Ricorrono inoltre alcuni momenti già messi in scena nel bellissimo L'ora di religione: il duello e la richiesta esplicita di spiegazione di un sorriso. Lì si diceva che i genitori vanno ammazzati (in senso metaforico) per poter evolvere, che le scelte individuali vanno portate avanti alla faccia delle generazioni precedenti per non restare invischiati nella melma conservatrice. Il papà-duce è stato ammazzato (in senso fisico), ma le sue propaggini no, proprio come negli horror classici, dopo che l'hanno appeso in piazzale Loreto ci dev'essere stato un momento in cui i suoi germi si sono infiltrati nell'acqua potabile milanese senza essere visti.

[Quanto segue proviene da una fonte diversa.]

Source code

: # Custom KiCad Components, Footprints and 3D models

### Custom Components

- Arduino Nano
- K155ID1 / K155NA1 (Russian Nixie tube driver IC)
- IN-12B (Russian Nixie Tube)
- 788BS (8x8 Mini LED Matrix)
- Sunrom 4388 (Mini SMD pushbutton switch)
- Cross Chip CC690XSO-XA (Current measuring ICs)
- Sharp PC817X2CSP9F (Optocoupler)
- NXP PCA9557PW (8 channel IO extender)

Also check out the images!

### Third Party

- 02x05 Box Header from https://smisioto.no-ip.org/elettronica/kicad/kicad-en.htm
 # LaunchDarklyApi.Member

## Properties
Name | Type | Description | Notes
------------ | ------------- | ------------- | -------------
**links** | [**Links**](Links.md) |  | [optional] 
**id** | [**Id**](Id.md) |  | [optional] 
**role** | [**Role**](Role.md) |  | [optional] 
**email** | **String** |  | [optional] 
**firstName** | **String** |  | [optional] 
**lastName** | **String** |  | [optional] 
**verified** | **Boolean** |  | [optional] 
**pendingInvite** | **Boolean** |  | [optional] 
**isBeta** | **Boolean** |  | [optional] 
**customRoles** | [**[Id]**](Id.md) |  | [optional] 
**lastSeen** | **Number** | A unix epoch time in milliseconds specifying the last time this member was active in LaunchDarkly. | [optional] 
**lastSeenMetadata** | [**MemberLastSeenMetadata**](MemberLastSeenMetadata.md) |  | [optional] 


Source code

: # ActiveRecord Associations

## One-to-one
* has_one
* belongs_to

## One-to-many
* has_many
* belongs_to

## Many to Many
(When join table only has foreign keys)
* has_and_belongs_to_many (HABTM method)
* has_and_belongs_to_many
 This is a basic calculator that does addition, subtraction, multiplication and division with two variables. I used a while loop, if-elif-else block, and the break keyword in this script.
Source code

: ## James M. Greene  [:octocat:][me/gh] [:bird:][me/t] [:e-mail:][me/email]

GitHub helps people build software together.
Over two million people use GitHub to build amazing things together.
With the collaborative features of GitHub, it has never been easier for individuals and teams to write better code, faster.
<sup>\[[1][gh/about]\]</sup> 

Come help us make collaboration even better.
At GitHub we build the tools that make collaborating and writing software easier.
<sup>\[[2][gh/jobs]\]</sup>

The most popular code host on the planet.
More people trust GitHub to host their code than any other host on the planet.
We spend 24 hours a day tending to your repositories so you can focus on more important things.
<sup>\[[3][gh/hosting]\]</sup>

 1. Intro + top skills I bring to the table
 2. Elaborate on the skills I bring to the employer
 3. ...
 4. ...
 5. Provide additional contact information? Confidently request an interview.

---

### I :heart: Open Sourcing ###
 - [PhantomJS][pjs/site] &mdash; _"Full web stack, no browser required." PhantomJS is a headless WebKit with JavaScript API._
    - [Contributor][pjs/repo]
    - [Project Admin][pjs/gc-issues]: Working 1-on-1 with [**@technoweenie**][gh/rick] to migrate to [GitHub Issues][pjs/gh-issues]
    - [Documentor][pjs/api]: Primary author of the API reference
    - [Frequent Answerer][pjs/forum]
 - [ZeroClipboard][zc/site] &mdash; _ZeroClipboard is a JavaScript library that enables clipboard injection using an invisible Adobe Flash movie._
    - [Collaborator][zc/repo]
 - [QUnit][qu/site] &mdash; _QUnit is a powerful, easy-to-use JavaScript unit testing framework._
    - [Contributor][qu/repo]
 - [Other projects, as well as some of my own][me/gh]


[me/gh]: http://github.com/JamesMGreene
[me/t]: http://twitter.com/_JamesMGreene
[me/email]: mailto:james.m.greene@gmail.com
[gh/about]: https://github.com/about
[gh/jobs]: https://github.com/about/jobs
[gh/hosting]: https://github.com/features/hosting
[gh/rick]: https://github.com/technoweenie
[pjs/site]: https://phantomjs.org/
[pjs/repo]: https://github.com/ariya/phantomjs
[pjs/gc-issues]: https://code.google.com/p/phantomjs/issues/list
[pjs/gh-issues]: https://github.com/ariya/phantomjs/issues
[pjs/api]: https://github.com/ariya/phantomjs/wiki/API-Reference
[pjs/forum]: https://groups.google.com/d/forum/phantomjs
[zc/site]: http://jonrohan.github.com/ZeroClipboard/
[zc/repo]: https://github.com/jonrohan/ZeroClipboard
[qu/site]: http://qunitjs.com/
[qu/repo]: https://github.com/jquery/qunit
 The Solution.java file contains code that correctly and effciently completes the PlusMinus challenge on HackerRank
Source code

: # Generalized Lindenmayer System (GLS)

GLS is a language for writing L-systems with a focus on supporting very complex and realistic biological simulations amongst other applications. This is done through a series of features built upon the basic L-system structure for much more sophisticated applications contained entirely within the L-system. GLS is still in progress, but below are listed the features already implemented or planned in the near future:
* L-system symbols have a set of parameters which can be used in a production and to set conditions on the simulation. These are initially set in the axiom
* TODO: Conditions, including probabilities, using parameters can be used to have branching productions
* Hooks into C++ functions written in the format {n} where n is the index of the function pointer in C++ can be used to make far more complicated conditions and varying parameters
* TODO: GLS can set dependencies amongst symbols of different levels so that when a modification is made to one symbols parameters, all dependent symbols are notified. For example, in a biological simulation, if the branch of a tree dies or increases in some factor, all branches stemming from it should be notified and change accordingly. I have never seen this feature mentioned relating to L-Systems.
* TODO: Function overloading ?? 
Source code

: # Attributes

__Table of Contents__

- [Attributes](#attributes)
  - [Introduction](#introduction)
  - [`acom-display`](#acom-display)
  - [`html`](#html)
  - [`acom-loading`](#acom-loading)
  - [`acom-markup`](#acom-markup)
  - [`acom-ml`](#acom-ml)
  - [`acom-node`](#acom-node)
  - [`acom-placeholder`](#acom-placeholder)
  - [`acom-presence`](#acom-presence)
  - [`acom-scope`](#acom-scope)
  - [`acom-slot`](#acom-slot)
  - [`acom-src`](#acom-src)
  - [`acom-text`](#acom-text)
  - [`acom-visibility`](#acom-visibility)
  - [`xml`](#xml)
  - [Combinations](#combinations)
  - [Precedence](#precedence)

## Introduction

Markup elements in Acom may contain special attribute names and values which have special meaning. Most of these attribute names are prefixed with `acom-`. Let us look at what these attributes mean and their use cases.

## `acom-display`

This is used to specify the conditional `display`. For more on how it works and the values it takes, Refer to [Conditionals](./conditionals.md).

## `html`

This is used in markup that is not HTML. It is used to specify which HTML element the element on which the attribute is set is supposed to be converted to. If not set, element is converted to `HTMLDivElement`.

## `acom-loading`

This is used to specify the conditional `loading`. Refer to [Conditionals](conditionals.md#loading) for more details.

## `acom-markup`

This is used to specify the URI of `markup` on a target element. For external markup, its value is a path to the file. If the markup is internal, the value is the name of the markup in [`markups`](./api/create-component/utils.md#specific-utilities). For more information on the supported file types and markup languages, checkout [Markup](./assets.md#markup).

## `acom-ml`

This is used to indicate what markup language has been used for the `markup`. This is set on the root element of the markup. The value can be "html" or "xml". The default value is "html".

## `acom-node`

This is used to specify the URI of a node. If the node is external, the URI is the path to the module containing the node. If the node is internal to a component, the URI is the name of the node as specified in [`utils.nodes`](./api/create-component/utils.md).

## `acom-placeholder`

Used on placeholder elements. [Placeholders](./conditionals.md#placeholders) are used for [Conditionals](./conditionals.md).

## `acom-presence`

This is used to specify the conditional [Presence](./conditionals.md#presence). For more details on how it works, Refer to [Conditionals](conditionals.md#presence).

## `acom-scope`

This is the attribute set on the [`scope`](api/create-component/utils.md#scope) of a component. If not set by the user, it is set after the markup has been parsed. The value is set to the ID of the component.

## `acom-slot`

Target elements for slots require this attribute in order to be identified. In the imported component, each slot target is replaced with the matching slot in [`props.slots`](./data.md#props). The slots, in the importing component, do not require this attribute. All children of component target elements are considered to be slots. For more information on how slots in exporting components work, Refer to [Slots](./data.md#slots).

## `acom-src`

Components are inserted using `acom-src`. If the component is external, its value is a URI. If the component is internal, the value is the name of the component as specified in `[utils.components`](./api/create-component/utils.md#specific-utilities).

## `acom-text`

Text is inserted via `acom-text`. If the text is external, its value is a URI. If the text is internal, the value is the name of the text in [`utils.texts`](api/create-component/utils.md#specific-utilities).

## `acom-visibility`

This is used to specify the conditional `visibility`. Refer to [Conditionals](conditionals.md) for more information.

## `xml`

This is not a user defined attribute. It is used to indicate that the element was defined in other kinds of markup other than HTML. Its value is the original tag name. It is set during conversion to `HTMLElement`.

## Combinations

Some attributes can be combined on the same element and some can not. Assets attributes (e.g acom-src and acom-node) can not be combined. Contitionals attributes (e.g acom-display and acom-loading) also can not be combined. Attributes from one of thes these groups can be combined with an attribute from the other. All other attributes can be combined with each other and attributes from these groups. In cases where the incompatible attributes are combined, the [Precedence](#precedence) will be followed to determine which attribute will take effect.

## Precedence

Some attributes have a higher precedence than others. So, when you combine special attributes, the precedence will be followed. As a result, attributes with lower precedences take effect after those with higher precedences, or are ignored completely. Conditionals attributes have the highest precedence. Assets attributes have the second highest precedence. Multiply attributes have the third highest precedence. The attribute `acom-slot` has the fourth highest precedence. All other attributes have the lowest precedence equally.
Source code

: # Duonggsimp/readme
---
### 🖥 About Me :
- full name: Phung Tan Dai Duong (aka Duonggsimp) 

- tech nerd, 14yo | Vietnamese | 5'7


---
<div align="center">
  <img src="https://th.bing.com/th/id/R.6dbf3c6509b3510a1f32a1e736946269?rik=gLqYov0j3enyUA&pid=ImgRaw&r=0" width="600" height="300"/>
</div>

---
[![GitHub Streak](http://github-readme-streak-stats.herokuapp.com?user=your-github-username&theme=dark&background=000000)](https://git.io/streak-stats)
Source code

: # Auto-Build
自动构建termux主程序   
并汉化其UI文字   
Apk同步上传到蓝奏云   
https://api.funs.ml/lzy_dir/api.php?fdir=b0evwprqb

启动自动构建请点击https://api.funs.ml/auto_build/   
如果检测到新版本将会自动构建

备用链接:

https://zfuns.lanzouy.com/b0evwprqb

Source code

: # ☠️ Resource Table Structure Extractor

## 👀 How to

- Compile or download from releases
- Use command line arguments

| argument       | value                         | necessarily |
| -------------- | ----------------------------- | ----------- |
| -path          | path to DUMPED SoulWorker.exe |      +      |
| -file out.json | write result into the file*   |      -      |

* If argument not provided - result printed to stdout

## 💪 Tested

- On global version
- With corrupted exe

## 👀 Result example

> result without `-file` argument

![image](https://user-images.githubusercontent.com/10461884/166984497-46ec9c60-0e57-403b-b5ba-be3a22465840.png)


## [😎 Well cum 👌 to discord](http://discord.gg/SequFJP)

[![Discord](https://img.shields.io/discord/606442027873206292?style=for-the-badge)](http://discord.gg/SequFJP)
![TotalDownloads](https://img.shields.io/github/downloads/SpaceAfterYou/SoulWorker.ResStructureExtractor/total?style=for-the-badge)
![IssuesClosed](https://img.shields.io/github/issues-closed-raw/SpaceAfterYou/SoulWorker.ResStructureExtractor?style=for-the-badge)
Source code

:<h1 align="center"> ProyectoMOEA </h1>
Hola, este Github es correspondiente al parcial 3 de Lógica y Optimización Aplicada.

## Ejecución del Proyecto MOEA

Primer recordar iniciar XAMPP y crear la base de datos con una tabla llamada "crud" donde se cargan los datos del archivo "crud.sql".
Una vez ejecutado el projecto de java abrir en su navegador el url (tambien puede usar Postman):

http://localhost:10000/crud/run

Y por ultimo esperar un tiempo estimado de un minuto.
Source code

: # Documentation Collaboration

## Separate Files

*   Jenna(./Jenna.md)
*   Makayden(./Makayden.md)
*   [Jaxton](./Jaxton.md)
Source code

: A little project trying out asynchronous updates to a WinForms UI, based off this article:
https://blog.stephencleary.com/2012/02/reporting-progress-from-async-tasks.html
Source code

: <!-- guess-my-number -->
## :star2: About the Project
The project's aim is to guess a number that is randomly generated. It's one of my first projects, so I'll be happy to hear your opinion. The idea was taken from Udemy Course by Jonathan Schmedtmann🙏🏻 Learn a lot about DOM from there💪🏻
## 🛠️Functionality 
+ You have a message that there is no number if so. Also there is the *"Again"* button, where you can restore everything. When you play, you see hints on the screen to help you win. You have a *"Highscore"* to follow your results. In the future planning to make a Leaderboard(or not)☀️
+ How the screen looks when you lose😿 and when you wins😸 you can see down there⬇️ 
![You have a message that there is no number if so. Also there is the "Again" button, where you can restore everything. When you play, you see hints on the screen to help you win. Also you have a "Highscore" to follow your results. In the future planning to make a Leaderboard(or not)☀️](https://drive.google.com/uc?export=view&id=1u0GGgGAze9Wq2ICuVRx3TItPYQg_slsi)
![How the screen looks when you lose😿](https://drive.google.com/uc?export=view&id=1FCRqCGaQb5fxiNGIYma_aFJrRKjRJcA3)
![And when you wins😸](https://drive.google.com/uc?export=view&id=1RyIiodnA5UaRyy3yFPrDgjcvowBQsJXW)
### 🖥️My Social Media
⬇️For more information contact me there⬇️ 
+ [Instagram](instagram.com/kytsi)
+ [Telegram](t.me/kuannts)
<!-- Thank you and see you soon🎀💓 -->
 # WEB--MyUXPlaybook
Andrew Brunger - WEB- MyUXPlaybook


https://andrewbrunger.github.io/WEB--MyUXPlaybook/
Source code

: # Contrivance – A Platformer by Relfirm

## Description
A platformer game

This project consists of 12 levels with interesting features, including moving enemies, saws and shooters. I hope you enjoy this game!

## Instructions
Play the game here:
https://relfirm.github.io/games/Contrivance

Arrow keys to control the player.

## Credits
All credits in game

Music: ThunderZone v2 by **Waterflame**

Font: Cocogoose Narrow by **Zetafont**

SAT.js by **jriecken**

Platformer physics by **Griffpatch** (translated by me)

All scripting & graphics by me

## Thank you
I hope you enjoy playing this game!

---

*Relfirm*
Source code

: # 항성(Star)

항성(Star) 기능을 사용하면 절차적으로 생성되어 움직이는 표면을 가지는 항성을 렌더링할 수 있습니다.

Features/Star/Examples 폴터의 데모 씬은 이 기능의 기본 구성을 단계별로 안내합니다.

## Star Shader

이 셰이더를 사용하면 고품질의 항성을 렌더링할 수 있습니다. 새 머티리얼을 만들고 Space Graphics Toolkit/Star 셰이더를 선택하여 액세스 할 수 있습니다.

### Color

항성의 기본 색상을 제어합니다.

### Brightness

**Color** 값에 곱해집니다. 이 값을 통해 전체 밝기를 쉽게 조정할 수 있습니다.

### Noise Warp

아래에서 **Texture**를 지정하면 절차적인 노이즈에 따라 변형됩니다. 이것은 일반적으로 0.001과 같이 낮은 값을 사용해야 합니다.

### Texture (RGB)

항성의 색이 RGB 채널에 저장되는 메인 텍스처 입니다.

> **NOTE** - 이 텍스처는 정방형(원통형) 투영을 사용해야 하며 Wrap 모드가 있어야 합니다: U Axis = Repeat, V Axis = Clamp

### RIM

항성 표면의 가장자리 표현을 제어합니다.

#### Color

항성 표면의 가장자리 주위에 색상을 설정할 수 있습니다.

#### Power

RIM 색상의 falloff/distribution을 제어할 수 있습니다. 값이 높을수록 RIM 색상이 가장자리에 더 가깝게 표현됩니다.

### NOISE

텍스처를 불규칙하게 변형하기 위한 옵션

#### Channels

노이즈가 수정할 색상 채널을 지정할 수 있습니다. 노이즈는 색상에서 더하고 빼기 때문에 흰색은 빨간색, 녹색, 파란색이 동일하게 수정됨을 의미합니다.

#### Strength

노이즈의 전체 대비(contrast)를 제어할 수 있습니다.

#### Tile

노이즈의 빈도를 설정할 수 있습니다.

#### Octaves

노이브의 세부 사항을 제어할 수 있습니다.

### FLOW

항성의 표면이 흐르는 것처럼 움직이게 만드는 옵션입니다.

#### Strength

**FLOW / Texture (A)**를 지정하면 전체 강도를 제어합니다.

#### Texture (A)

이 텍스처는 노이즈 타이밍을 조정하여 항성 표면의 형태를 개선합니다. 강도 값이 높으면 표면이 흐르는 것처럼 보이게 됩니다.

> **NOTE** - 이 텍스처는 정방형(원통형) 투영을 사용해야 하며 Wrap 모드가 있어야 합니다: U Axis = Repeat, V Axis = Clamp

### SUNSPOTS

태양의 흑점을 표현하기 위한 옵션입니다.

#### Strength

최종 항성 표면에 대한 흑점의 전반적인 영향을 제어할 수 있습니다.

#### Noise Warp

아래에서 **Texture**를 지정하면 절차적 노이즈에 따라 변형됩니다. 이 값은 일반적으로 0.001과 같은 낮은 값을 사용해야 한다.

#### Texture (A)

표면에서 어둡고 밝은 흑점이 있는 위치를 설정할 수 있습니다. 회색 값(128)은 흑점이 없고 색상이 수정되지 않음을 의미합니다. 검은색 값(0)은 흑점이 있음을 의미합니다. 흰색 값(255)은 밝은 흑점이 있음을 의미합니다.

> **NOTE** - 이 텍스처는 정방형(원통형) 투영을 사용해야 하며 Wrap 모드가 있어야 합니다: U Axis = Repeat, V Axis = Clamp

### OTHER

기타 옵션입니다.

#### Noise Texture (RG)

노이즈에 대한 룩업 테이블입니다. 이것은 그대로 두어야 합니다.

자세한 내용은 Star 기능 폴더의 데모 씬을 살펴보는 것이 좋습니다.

Il dramma messo in scena da Bellocchio decide di utilizzare una storia forte come campo su cui sperimentare alcuni stili cinematografici, una scelta interessante che gioca con lo spettatore e con la storia del cinema, oltre che con la storia italiana. Il film costruisce un personaggio femminile di cui è arduo capire il movente, non è di certo semplice immedesimarsi in una innamorata di Mussolini, e che mantiene la posizione senza smuoversi, pur modificando se stessa alla luce degli avvenimenti che si trova a dover affrontare. La drammaticità della soluzione messa in atto da uno Stato intero schierato come un solo uomo contro una donna è devastante e pone non pochi interrogativi sulle compagne di "prigionia" della Dalser e, in ultima analisi, sulla crudeltà che guida la scelta di privare un essere umano della propria libertà e del possesso sulla propria vita perché non ostacoli la vita pubblica di un potente o dell'intero corpo di polizia (come nel caso della donna di cui narrava Clint Eastwood nel suo Changeling). Ed era di certo più facile immedesimarsi e compatire la Jolie del film di Eastwood che questa appassionata donna che ha dato tutto per Mussolini, come se il suo amore potesse renderla in qualche modo complice di tutto, persino della sua tragica fine. Eppure la Dalser è stata trasformata a pieno titolo in una vittima, come lo è stato suo figlio, dallo stesso uomo a cui ha permesso di emergere, tanto che la donna conservava un colpo solo nella pistola: per il cuore del duce.